When you output the entries, begin with the first line and end with the line containing "August 1, 2019.", keeping each line exactly as it is.
Data for this exercise section start
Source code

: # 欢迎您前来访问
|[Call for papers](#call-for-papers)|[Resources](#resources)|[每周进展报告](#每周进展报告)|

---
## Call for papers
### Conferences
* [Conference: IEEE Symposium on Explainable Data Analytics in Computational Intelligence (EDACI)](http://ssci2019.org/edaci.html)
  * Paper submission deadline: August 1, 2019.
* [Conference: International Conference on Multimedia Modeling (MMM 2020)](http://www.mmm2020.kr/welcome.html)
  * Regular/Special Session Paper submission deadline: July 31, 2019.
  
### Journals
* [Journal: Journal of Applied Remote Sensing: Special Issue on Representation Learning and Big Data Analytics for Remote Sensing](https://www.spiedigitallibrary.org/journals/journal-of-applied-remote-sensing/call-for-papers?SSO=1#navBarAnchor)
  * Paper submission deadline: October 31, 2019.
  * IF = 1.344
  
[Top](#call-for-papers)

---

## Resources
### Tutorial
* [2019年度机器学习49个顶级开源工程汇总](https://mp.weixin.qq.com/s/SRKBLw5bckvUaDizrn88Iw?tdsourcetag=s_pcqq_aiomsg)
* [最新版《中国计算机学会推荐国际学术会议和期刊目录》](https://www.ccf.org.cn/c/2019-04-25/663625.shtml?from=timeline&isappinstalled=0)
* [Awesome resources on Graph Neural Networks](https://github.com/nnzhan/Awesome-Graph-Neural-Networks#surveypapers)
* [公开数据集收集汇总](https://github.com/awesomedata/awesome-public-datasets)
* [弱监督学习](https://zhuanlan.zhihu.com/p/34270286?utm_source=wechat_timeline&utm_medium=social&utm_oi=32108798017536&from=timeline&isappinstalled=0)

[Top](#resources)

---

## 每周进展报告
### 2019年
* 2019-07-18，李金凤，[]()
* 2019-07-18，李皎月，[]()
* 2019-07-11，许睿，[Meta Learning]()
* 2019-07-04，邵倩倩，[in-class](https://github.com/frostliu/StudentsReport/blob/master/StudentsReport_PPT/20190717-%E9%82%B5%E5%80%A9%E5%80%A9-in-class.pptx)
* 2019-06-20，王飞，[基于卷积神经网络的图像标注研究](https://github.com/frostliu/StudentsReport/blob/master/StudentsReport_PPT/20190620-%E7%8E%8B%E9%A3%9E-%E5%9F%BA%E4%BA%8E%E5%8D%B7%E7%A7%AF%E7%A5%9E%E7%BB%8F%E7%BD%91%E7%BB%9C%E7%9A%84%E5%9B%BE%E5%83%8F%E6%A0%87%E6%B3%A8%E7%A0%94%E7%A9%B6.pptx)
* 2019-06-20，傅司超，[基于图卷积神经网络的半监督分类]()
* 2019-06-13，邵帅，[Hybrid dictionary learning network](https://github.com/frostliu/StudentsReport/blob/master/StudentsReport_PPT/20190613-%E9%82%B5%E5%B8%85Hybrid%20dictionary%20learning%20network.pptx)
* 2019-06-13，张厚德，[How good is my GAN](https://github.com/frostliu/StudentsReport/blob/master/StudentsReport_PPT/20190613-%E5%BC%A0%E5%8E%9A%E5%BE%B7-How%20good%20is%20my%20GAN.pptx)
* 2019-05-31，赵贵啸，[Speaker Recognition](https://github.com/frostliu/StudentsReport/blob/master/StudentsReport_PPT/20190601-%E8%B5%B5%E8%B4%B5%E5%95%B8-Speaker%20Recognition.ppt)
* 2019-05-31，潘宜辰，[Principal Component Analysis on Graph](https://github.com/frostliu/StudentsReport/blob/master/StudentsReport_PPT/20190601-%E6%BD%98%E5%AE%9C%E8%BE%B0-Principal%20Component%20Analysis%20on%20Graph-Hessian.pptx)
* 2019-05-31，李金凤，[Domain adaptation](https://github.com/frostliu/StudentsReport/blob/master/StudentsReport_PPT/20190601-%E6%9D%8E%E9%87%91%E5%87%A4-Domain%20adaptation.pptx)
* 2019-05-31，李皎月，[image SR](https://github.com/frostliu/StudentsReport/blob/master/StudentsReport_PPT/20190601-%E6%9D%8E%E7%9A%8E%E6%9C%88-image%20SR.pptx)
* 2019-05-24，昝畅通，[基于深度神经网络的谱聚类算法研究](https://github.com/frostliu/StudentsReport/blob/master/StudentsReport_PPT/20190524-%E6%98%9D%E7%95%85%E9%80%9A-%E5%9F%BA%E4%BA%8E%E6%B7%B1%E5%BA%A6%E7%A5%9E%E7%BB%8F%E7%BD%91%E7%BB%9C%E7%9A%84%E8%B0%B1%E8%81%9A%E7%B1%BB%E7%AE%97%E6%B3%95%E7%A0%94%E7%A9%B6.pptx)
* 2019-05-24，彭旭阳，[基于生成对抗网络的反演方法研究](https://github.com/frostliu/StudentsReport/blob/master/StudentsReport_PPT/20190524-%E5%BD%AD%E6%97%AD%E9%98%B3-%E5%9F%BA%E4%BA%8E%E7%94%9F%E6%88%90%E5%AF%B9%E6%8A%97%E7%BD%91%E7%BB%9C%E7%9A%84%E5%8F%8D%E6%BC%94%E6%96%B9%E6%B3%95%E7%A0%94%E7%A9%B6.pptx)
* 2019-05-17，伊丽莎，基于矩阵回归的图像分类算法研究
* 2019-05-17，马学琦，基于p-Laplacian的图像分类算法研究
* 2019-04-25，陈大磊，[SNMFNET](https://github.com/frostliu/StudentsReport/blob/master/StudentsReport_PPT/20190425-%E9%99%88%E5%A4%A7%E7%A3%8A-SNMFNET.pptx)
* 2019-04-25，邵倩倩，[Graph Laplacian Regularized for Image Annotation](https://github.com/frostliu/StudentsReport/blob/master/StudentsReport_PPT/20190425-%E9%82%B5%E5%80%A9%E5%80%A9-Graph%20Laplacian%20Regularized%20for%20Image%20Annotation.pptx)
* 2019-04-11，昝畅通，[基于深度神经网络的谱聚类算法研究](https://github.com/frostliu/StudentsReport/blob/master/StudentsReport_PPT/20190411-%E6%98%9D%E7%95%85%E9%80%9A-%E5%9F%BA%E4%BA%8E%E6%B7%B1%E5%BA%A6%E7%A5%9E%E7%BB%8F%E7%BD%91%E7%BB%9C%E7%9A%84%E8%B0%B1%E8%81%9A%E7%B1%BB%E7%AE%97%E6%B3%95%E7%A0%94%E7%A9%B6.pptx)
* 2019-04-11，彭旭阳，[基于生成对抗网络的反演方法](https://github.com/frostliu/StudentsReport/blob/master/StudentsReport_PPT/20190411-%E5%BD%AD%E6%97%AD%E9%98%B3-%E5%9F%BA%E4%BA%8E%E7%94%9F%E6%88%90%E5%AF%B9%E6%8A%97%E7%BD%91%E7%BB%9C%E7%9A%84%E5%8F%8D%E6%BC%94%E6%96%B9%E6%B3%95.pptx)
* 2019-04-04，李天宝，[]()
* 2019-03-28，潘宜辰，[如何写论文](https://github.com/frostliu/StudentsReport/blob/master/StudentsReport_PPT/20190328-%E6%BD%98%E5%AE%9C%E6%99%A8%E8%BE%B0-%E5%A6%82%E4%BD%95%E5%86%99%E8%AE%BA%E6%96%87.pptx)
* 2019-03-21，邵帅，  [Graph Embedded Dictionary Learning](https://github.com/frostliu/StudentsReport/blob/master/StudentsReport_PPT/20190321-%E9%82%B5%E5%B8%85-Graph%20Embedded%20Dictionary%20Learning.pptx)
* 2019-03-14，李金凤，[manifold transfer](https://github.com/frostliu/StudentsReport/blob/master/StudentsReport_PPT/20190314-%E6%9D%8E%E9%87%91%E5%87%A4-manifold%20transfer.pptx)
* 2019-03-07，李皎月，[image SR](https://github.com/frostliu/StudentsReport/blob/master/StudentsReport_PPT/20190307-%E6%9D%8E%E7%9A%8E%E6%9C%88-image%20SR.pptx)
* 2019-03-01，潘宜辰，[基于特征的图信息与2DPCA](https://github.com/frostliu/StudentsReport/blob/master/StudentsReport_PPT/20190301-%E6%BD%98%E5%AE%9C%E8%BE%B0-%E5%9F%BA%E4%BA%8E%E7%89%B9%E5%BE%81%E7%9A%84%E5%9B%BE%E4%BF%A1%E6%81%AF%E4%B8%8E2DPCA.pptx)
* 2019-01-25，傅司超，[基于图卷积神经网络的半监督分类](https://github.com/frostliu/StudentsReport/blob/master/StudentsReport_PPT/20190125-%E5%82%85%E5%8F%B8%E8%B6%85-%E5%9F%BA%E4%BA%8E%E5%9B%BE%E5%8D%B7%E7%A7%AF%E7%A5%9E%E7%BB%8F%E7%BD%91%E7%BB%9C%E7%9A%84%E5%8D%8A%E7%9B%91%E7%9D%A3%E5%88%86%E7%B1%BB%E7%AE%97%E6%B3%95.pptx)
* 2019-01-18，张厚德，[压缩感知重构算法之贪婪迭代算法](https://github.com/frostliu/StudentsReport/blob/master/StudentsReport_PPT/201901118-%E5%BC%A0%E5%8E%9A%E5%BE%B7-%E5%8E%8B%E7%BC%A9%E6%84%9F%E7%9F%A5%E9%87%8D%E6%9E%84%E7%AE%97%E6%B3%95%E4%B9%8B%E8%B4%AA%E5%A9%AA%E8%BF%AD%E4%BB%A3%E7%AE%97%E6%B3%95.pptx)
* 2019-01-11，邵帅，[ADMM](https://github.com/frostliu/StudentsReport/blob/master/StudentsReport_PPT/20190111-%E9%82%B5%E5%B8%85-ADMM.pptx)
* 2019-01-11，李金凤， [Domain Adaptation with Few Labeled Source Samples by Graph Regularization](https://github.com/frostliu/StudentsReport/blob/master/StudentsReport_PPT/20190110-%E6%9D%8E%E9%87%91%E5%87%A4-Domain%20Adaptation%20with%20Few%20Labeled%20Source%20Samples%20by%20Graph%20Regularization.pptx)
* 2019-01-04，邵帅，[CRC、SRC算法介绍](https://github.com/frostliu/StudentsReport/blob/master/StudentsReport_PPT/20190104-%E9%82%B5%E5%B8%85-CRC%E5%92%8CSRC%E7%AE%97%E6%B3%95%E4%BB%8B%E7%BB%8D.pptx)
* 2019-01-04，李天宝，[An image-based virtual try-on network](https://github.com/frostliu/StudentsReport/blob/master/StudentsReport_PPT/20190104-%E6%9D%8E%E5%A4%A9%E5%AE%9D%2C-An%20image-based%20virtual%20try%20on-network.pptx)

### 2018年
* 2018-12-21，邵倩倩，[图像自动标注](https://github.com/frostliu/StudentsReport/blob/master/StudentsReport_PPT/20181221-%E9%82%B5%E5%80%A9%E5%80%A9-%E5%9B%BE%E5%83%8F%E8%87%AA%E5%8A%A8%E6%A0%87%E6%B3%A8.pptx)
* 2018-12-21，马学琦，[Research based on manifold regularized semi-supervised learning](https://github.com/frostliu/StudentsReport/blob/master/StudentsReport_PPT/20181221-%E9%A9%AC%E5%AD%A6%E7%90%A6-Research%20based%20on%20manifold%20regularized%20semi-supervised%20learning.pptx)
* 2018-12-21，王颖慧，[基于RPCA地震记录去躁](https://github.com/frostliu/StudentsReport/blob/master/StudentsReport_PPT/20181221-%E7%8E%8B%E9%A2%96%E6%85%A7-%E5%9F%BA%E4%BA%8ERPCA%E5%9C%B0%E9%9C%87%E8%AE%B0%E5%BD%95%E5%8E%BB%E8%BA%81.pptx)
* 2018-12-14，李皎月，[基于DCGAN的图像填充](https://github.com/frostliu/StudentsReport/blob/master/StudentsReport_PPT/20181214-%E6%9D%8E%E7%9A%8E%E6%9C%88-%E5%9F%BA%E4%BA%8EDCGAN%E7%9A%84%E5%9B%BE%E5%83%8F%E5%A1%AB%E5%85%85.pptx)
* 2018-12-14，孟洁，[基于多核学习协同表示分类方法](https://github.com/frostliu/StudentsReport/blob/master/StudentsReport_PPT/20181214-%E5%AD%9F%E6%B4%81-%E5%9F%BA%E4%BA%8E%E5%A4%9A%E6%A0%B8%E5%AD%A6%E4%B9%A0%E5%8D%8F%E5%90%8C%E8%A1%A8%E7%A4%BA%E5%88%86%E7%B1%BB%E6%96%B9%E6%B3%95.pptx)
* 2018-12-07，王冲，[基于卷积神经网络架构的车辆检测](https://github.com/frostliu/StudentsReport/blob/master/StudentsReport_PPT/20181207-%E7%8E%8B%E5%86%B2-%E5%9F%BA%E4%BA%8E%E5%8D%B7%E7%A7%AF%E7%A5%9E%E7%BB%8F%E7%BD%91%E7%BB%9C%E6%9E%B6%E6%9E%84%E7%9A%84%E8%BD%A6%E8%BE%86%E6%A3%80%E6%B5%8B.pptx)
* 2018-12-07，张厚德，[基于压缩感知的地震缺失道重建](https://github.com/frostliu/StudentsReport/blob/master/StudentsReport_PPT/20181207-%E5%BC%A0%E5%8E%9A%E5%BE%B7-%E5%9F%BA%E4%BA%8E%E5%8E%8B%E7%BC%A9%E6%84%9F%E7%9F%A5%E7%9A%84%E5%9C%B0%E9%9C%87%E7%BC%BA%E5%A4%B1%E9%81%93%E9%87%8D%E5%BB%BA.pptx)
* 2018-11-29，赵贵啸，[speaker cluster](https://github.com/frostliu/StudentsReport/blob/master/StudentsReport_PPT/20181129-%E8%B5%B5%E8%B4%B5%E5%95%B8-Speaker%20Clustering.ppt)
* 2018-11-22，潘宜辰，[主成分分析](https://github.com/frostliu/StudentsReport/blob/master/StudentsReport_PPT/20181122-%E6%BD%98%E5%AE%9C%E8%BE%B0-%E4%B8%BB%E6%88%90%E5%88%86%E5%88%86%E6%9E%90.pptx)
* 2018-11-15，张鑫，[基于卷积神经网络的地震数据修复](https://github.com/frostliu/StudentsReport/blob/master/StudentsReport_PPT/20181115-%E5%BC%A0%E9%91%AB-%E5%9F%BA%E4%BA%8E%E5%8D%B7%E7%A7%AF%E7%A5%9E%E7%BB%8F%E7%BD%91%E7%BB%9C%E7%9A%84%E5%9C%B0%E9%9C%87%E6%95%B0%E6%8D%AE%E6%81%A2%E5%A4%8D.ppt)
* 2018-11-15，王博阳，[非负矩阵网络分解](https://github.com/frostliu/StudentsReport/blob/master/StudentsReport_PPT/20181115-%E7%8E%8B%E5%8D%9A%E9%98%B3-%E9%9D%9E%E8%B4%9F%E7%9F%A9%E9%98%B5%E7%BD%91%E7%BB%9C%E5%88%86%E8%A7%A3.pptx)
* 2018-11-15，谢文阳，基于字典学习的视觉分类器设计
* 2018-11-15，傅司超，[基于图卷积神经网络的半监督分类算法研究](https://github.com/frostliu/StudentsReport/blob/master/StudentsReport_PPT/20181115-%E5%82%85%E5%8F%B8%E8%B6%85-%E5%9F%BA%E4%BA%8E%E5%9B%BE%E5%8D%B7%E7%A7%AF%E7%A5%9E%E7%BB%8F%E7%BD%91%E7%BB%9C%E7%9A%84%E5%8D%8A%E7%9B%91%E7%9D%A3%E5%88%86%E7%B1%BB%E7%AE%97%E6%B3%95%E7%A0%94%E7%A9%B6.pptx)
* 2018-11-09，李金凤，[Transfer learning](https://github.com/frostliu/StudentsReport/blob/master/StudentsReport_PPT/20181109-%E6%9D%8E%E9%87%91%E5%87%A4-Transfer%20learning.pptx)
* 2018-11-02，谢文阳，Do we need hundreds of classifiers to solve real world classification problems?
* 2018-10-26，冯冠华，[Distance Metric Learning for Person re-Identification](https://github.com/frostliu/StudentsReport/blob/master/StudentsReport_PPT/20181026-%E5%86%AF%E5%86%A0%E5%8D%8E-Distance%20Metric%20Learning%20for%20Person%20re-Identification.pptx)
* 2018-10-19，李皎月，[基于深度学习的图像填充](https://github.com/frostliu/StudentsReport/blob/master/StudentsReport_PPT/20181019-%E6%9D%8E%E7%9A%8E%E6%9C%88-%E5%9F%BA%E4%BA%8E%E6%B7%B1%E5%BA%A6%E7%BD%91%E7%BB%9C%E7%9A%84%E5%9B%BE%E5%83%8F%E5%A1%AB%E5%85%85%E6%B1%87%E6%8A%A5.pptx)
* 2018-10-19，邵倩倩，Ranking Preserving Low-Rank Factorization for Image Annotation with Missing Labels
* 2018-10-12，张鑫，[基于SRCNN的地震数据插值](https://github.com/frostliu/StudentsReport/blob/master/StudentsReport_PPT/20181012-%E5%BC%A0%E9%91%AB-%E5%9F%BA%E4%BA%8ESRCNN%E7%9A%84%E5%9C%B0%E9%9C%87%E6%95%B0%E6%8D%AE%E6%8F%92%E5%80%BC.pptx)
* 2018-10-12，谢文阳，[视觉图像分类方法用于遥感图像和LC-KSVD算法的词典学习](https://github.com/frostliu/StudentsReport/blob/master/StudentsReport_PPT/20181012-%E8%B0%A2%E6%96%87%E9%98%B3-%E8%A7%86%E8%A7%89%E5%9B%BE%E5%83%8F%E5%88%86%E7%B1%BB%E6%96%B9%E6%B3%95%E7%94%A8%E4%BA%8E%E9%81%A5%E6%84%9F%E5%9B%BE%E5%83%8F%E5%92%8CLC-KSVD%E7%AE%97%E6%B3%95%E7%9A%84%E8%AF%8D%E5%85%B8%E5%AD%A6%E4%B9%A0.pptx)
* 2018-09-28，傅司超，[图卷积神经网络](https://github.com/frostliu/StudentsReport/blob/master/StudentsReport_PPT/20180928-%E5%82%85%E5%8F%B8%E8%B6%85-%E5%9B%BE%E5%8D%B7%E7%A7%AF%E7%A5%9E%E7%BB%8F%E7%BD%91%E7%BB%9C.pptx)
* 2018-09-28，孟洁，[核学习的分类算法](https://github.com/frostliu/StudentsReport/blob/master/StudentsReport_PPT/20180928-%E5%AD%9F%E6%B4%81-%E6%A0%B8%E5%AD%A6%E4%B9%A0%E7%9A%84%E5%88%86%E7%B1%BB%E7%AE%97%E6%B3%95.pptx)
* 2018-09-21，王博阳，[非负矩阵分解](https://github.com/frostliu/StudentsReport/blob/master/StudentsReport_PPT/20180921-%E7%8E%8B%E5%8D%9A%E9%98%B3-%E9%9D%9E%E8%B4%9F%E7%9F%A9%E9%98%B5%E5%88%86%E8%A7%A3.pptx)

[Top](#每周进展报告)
Data for this exercise section end
__Result below__
Source code

: # 欢迎您前来访问
|[Call for papers](#call-for-papers)|[Resources](#resources)|[每周进展报告](#每周进展报告)|

---
## Call for papers
### Conferences
* [Conference: IEEE Symposium on Explainable Data Analytics in Computational Intelligence (EDACI)](http://ssci2019.org/edaci.html)
  * Paper submission deadline: August 1, 2019.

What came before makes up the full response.